Task prompt
Please reproduce exactly the line that carries "for the seller." and all remaining lines through the last line of the data, and write nothing else.

(Stored data entries)

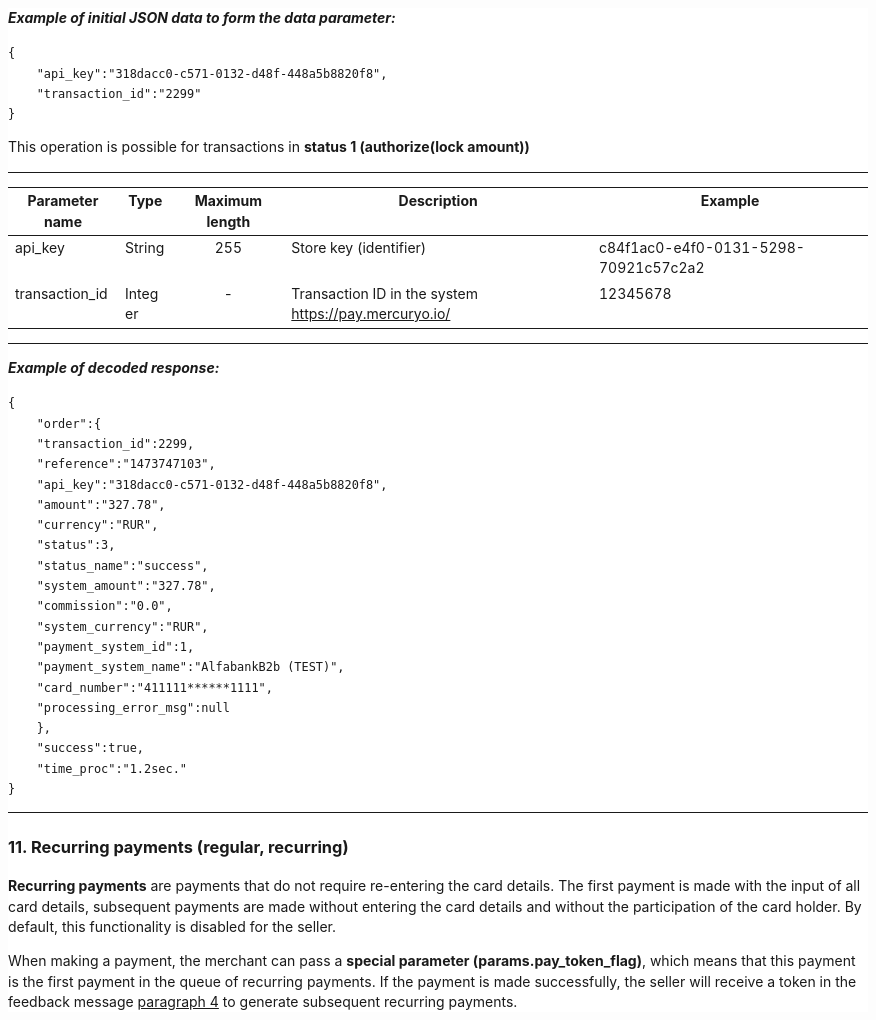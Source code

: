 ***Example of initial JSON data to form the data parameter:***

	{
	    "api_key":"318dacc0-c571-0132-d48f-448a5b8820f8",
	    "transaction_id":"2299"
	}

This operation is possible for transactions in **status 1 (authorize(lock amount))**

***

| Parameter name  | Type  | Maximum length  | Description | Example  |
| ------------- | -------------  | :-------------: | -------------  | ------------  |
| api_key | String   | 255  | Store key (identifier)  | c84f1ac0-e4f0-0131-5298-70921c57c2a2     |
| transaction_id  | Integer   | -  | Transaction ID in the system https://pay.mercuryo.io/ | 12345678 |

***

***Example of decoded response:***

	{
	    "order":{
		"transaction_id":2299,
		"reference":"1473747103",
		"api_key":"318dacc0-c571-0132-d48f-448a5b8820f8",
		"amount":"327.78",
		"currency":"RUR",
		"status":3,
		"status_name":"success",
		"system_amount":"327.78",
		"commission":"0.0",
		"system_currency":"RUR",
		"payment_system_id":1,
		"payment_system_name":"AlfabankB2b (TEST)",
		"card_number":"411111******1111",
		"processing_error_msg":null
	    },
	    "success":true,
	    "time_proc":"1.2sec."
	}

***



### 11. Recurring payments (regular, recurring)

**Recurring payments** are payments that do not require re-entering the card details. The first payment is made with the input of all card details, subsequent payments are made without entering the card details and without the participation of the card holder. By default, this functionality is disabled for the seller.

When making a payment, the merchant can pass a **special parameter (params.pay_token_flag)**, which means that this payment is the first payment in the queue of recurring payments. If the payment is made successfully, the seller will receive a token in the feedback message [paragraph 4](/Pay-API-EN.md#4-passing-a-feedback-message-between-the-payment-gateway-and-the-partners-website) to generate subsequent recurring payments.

Answer
**Recurring payments** are payments that do not require re-entering the card details. The first payment is made with the input of all card details, subsequent payments are made without entering the card details and without the participation of the card holder. By default, this functionality is disabled for the seller.

When making a payment, the merchant can pass a **special parameter (params.pay_token_flag)**, which means that this payment is the first payment in the queue of recurring payments. If the payment is made successfully, the seller will receive a token in the feedback message [paragraph 4](/Pay-API-EN.md#4-passing-a-feedback-message-between-the-payment-gateway-and-the-partners-website) to generate subsequent recurring payments.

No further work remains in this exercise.